Entro il 2020, i tumori in Italia potrebbero arrivare a 4.5 milioni, contro i 3 milioni del 2013. A renderlo noto sarebbero stati gli esperti riunitisi durante la presentazione del libro "Il male (in)curabile. I progressi nella lotta contro il cancro e il nuovo ruolo della comunicazione", ad opera dell'oncologo Francesco Cognetti, presidente della fondazione 'Insieme contro il cancro'. Secondo quanto riportato, sembra in effetti che, complice un progressivo invecchiamento della popolazione italiana e un progresso anche per quanto riguarda le diagnosi, il numero di casi di tumore nel nostro Paese aumenterà notevolmente.

Ma la buona notizia fortunatamente è che al giorno d’oggi circa la metà dei pazienti affetti da tale malattia guarisce, grazie alle terapie sempre più efficaci ed a una diagnosi sempre più tempestiva.
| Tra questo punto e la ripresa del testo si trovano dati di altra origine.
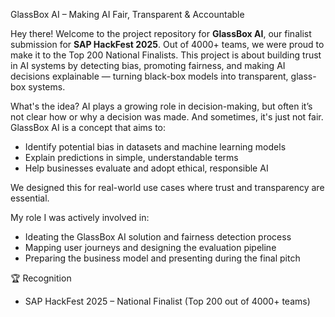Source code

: GlassBox AI – Making AI Fair, Transparent & Accountable

Hey there!
Welcome to the project repository for **GlassBox AI**, our finalist submission for **SAP HackFest 2025**. Out of 4000+ teams, we were proud to make it to the Top 200 National Finalists.
This project is about building trust in AI systems by detecting bias, promoting fairness, and making AI decisions explainable — turning black-box models into transparent, glass-box systems.

 What's the idea?
AI plays a growing role in decision-making, but often it’s not clear how or why a decision was made. And sometimes, it's just not fair.
GlassBox AI is a concept that aims to:

- Identify potential bias in datasets and machine learning models
- Explain predictions in simple, understandable terms
- Help businesses evaluate and adopt ethical, responsible AI

We designed this for real-world use cases where trust and transparency are essential.

My role
I was actively involved in:
- Ideating the GlassBox AI solution and fairness detection process
- Mapping user journeys and designing the evaluation pipeline
- Preparing the business model and presenting during the final pitch


🏆 Recognition
- SAP HackFest 2025 – National Finalist (Top 200 out of 4000+ teams)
Proprio per questa ragione è importantissimo trovare sempre nuove strade per la cura e la prevenzione del cancro.

In occasione della presentazione del libro di Cognetti avvenuta al Ministero della Salute, si sono riuniti diversi giornalisti ed esperti in materia, in una tavola rotonda coordinata da Gianni Letta, e che ha visto, fra gli altri, la partecipazione di volti noti come lo scrittore Roberto Gervaso (che ha vinto un tumore alla prostata) e del tennista Nicola Pietrangeli (che ha invece sconfitto un tumore al colon), chiamati a testimoniare la loro vita dopo la guarigione da quello che non andrebbe più definito "un male incurabile".

tumori italia

Nonostante i tassi di guarigione siano in aumento nel nostro Paese, è senza dubbio molto importante risolvere dei punti cruciali, come sottolinea lo stesso Cognetti, che spiega quanto sia importante “riorganizzare la rete del sistema oncologico, eliminando gli sprechi, a partire dalla piccole strutture non sempre efficienti e creando, invece, una vera rete tra i grandi istituti, come i 12 Irccs italiani, per incentivare la ricerca e la medicina personalizzata".
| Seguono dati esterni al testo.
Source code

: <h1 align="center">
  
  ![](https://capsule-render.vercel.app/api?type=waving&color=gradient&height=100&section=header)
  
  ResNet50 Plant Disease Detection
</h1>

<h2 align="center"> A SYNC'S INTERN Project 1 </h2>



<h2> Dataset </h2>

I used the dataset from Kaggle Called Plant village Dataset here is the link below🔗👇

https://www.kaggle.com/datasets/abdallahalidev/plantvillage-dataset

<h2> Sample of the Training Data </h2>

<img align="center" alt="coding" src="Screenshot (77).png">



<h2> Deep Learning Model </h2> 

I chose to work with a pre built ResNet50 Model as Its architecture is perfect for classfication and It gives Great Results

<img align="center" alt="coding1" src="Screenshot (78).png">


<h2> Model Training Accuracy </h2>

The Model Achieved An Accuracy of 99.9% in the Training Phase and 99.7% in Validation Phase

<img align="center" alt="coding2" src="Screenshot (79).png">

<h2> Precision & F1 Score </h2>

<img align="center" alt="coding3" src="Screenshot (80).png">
Un altro problema da non sottovalutare è senza dubbio anche quello del costo dei farmaci, a cominciare dal fatto che quelli che rientrano nella Fascia Cnn (ovvero i nuovi farmaci in commercio non subito rimborsabili), come spiega lo stesso esperto, ledono "l'articolo 32 della Costituzione, creando discriminazioni inaccettabili tra i pazienti".

Come se non bastasse, "solo il 5% dei farmaci oncologici sperimentati arriva al letto del paziente; quindi, - continua Cognetti - il costo finale per ogni farmaco è altissimo, pari a circa 800 milioni, mentre supera i 12 mila euro il costo per cicli di farmaci chemioterapici".